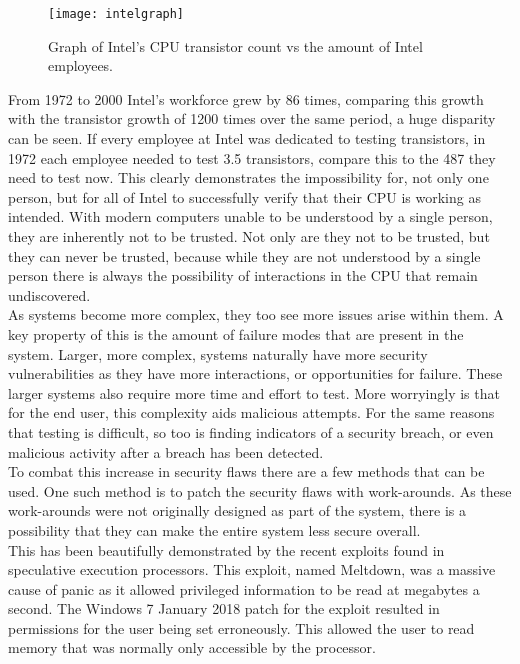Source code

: \begin{figure}
  \centering
  \texttt{[image: intelgraph]}
  \caption{Graph of Intel's CPU transistor count vs the amount of Intel employees.\\ \cite{Reference28}\cite{Reference29}\cite{Reference30}\cite{Reference31}\cite{Reference32}\cite{Reference33}\cite{Reference34}\cite{Reference35}
}
  \label{fig:intelgraph}
\end{figure}

From 1972 to 2000 Intel’s workforce grew by 86 times, comparing this growth with the transistor growth of 1200 times over the same period, a huge disparity can be seen. If every employee at Intel was dedicated to testing transistors, in 1972 each employee needed to test 3.5 transistors, compare this to the 487 they need to test now. This clearly demonstrates the impossibility for, not only one person, but for all of Intel to successfully verify that their CPU is working as intended. With modern computers unable to be understood by a single person, they are inherently not to be trusted.\cite{Reference4} Not only are they not to be trusted, but they can never be trusted, because while they are not understood by a single person there is always the possibility of interactions in the CPU that remain undiscovered.\cite{Reference5}\\
 As systems become more complex, they too see more issues arise within them. A key property of this is the amount of failure modes that are present in the system. Larger, more complex, systems naturally have more security vulnerabilities as they have more interactions, or opportunities for failure.\cite{Reference6} These larger systems also require more time and effort to test. More worryingly is that for the end user, this complexity aids malicious attempts.\cite{Reference7} For the same reasons that testing is difficult, so too is finding indicators of a security breach, or even malicious activity after a breach has been detected.\cite{Reference8}\\
To combat this increase in security flaws there are a few methods that can be used. One such method is to patch the security flaws with work-arounds. As these work-arounds were not originally designed as part of the system, there is a possibility that they can make the entire system less secure overall.\\ 
This has been beautifully demonstrated by the recent exploits found in speculative execution processors. This exploit, named Meltdown, was a massive cause of panic as it allowed privileged information to be read at megabytes a second. The Windows 7 January 2018 patch for the exploit resulted in permissions for the user being set erroneously. This allowed the user to read memory that was normally only accessible by the processor.\cite{Reference9}\\
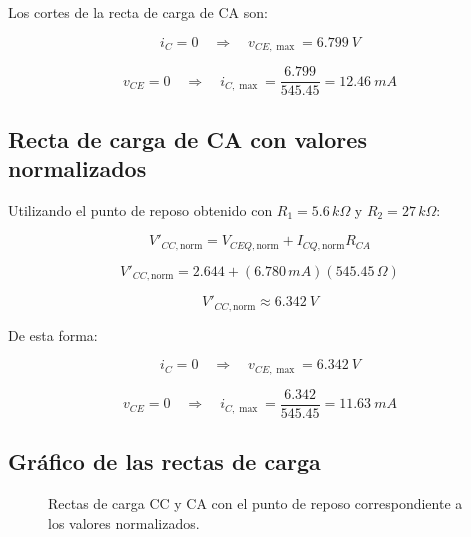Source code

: \documentclass[a4paper,12pt]{article}
\begin{document}
Los cortes de la recta de carga de CA son:

\[
i_C=0
\quad\Rightarrow\quad
v_{CE,\max}
=
\boxed{\SI{6.799}{V}}
\]

\[
v_{CE}=0
\quad\Rightarrow\quad
i_{C,\max}
=
\frac{6.799}{545.45}
=
\boxed{\SI{12.46}{mA}}
\]

\subsection{Recta de carga de CA con valores normalizados}

Utilizando el punto de reposo obtenido con $R_1=5.6\,k\Omega$ y $R_2=27\,k\Omega$:

\[
V'_{CC,\mathrm{norm}}
=
V_{CEQ,\mathrm{norm}}
+
I_{CQ,\mathrm{norm}}R_{CA}
\]

\[
V'_{CC,\mathrm{norm}}
=
2.644
+
(6.780\,mA)(545.45\,\Omega)
\]

\[
\boxed{V'_{CC,\mathrm{norm}}\approx\SI{6.342}{V}}
\]

De esta forma:

\[
i_C=0
\quad\Rightarrow\quad
v_{CE,\max}
=
\SI{6.342}{V}
\]

\[
v_{CE}=0
\quad\Rightarrow\quad
i_{C,\max}
=
\frac{6.342}{545.45}
=
\boxed{\SI{11.63}{mA}}
\]

\subsection{Gráfico de las rectas de carga}

\begin{figure}[H]
\centering
{}
\caption{Rectas de carga CC y CA con el punto de reposo correspondiente a los valores normalizados.}
\end{figure}
\end{document}
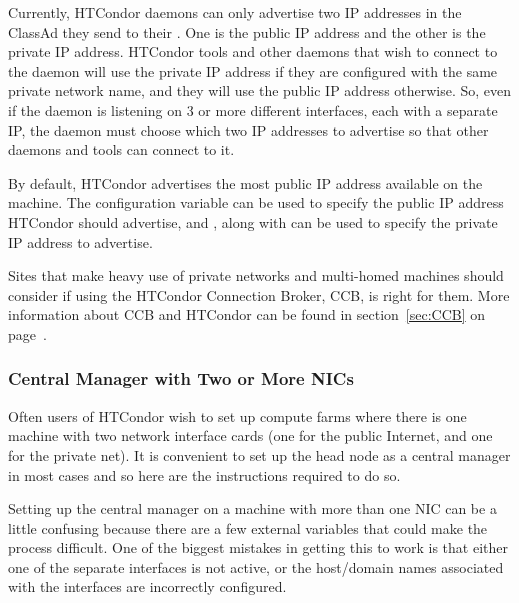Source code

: \begin{description}
  Currently, HTCondor daemons can only advertise two IP addresses in
  the ClassAd they send to their .  One is the
  public IP address and the other is the private IP address.
  HTCondor tools and other daemons that wish to connect to the daemon will
  use the private IP address if they are configured with the same private
  network name, and they will use the public IP address otherwise.
  So, even if the daemon is listening on 3 or more different interfaces,
  each with a separate IP, the daemon must choose which two IP addresses to
  advertise so that other daemons and tools can connect to it.

  By default, HTCondor advertises the most public IP address available
  on the machine.
  The  configuration variable can be used 
  to specify the public IP address HTCondor should advertise, and
  , along with
   can be used to specify the
  private IP address to advertise.

\end{description}

Sites that make heavy use of private networks and multi-homed machines
should consider if using the HTCondor Connection Broker, CCB,
is right for them.
More information about CCB and HTCondor can be found in
section~\ref{sec:CCB} on page~\pageref{sec:CCB}.


\subsubsection{Central Manager with Two or More NICs}

Often users of HTCondor wish to set up compute farms where there is one
machine with two network interface cards (one for the public Internet,
and one for the private net). It is convenient to set up the head
node as a central manager in most cases and so here are the instructions
required to do so.

Setting up the central manager on a machine with more than one NIC can
be a little confusing because there are a few external variables
that could make the process difficult. One of the biggest mistakes
in getting this to work is that either one of the separate interfaces is
not active, or the host/domain names associated with the interfaces are
incorrectly configured. 

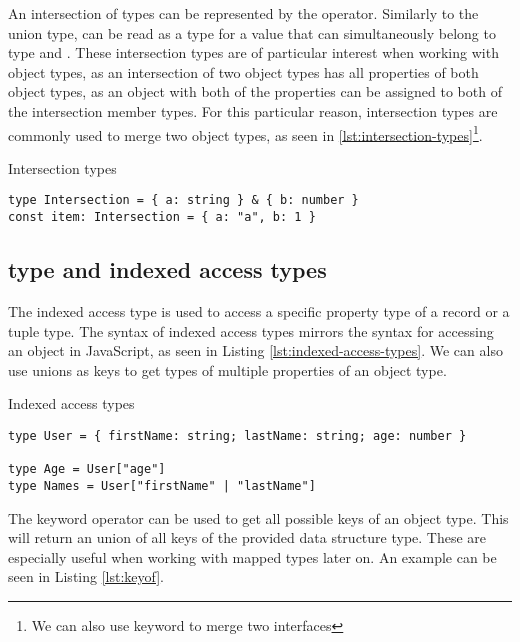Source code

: An intersection of types can be represented by the \code{\&} operator. Similarly to the union type,  can be read as a type for a value that can simultaneously belong to type  and . These intersection types are of particular interest when working with object types, as an intersection of two object types has all properties of both object types, as an object with both of the properties can be assigned to both of the intersection member types. For this particular reason, intersection types are commonly used to merge two object types, as seen in \ref{lst:intersection-types}\footnote{We can also use  keyword to merge two interfaces}.

\begin{listing}[ht]
  \caption{Intersection types}\label{lst:intersection-types}
  \begin{verbatim}
type Intersection = { a: string } & { b: number }
const item: Intersection = { a: "a", b: 1 }
  \end{verbatim}
\end{listing}

\subsection{ type and indexed access types}

The indexed access type is used to access a specific property type of a record or a tuple type. The syntax of indexed access types mirrors the syntax for accessing an object in JavaScript, as seen in Listing \ref{lst:indexed-access-types}. We can also use unions as keys to get types of multiple properties of an object type.

\begin{listing}[ht]
  \caption{Indexed access types}\label{lst:indexed-access-types}
  \begin{verbatim}
type User = { firstName: string; lastName: string; age: number }

type Age = User["age"] 
type Names = User["firstName" | "lastName"]
\end{verbatim}
\end{listing}

The  keyword operator can be used to get all possible keys of an object type. This will return an union of all keys of the provided data structure type. These are especially useful when working with mapped types later on. An example can be seen in Listing \ref{lst:keyof}.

---

Copy every record exactly as it appears, apart from any pictures.

Source code

: \begin{figure}
  \centering
  \texttt{[image: intelgraph]}
  \caption{Graph of Intel's CPU transistor count vs the amount of Intel employees.\\ \cite{Reference28}\cite{Reference29}\cite{Reference30}\cite{Reference31}\cite{Reference32}\cite{Reference33}\cite{Reference34}\cite{Reference35}
}
  \label{fig:intelgraph}
\end{figure}

From 1972 to 2000 Intel’s workforce grew by 86 times, comparing this growth with the transistor growth of 1200 times over the same period, a huge disparity can be seen. If every employee at Intel was dedicated to testing transistors, in 1972 each employee needed to test 3.5 transistors, compare this to the 487 they need to test now. This clearly demonstrates the impossibility for, not only one person, but for all of Intel to successfully verify that their CPU is working as intended. With modern computers unable to be understood by a single person, they are inherently not to be trusted.\cite{Reference4} Not only are they not to be trusted, but they can never be trusted, because while they are not understood by a single person there is always the possibility of interactions in the CPU that remain undiscovered.\cite{Reference5}\\
 As systems become more complex, they too see more issues arise within them. A key property of this is the amount of failure modes that are present in the system. Larger, more complex, systems naturally have more security vulnerabilities as they have more interactions, or opportunities for failure.\cite{Reference6} These larger systems also require more time and effort to test. More worryingly is that for the end user, this complexity aids malicious attempts.\cite{Reference7} For the same reasons that testing is difficult, so too is finding indicators of a security breach, or even malicious activity after a breach has been detected.\cite{Reference8}\\
To combat this increase in security flaws there are a few methods that can be used. One such method is to patch the security flaws with work-arounds. As these work-arounds were not originally designed as part of the system, there is a possibility that they can make the entire system less secure overall.\\ 
This has been beautifully demonstrated by the recent exploits found in speculative execution processors. This exploit, named Meltdown, was a massive cause of panic as it allowed privileged information to be read at megabytes a second. The Windows 7 January 2018 patch for the exploit resulted in permissions for the user being set erroneously. This allowed the user to read memory that was normally only accessible by the processor.\cite{Reference9}\\
Source code

: \documentclass[a4paper,12pt]{article}
\begin{document}
Los cortes de la recta de carga de CA son:

\[
i_C=0
\quad\Rightarrow\quad
v_{CE,\max}
=
\boxed{\SI{6.799}{V}}
\]

\[
v_{CE}=0
\quad\Rightarrow\quad
i_{C,\max}
=
\frac{6.799}{545.45}
=
\boxed{\SI{12.46}{mA}}
\]

\subsection{Recta de carga de CA con valores normalizados}

Utilizando el punto de reposo obtenido con $R_1=5.6\,k\Omega$ y $R_2=27\,k\Omega$:

\[
V'_{CC,\mathrm{norm}}
=
V_{CEQ,\mathrm{norm}}
+
I_{CQ,\mathrm{norm}}R_{CA}
\]

\[
V'_{CC,\mathrm{norm}}
=
2.644
+
(6.780\,mA)(545.45\,\Omega)
\]

\[
\boxed{V'_{CC,\mathrm{norm}}\approx\SI{6.342}{V}}
\]

De esta forma:

\[
i_C=0
\quad\Rightarrow\quad
v_{CE,\max}
=
\SI{6.342}{V}
\]

\[
v_{CE}=0
\quad\Rightarrow\quad
i_{C,\max}
=
\frac{6.342}{545.45}
=
\boxed{\SI{11.63}{mA}}
\]

\subsection{Gráfico de las rectas de carga}

\begin{figure}[H]
\centering
{}
\caption{Rectas de carga CC y CA con el punto de reposo correspondiente a los valores normalizados.}
\end{figure}
\end{document}
Source code

: \begin{description}
  Currently, HTCondor daemons can only advertise two IP addresses in
  the ClassAd they send to their .  One is the
  public IP address and the other is the private IP address.
  HTCondor tools and other daemons that wish to connect to the daemon will
  use the private IP address if they are configured with the same private
  network name, and they will use the public IP address otherwise.
  So, even if the daemon is listening on 3 or more different interfaces,
  each with a separate IP, the daemon must choose which two IP addresses to
  advertise so that other daemons and tools can connect to it.

  By default, HTCondor advertises the most public IP address available
  on the machine.
  The  configuration variable can be used 
  to specify the public IP address HTCondor should advertise, and
  , along with
   can be used to specify the
  private IP address to advertise.

\end{description}

Sites that make heavy use of private networks and multi-homed machines
should consider if using the HTCondor Connection Broker, CCB,
is right for them.
More information about CCB and HTCondor can be found in
section~\ref{sec:CCB} on page~\pageref{sec:CCB}.


\subsubsection{Central Manager with Two or More NICs}

Often users of HTCondor wish to set up compute farms where there is one
machine with two network interface cards (one for the public Internet,
and one for the private net). It is convenient to set up the head
node as a central manager in most cases and so here are the instructions
required to do so.

Setting up the central manager on a machine with more than one NIC can
be a little confusing because there are a few external variables
that could make the process difficult. One of the biggest mistakes
in getting this to work is that either one of the separate interfaces is
not active, or the host/domain names associated with the interfaces are
incorrectly configured. 

Source code

: An intersection of types can be represented by the \code{\&} operator. Similarly to the union type,  can be read as a type for a value that can simultaneously belong to type  and . These intersection types are of particular interest when working with object types, as an intersection of two object types has all properties of both object types, as an object with both of the properties can be assigned to both of the intersection member types. For this particular reason, intersection types are commonly used to merge two object types, as seen in \ref{lst:intersection-types}\footnote{We can also use  keyword to merge two interfaces}.

\begin{listing}[ht]
  \caption{Intersection types}\label{lst:intersection-types}
  \begin{verbatim}
type Intersection = { a: string } & { b: number }
const item: Intersection = { a: "a", b: 1 }
  \end{verbatim}
\end{listing}

\subsection{ type and indexed access types}

The indexed access type is used to access a specific property type of a record or a tuple type. The syntax of indexed access types mirrors the syntax for accessing an object in JavaScript, as seen in Listing \ref{lst:indexed-access-types}. We can also use unions as keys to get types of multiple properties of an object type.

\begin{listing}[ht]
  \caption{Indexed access types}\label{lst:indexed-access-types}
  \begin{verbatim}
type User = { firstName: string; lastName: string; age: number }

type Age = User["age"] 
type Names = User["firstName" | "lastName"]
\end{verbatim}
\end{listing}

The  keyword operator can be used to get all possible keys of an object type. This will return an union of all keys of the provided data structure type. These are especially useful when working with mapped types later on. An example can be seen in Listing \ref{lst:keyof}.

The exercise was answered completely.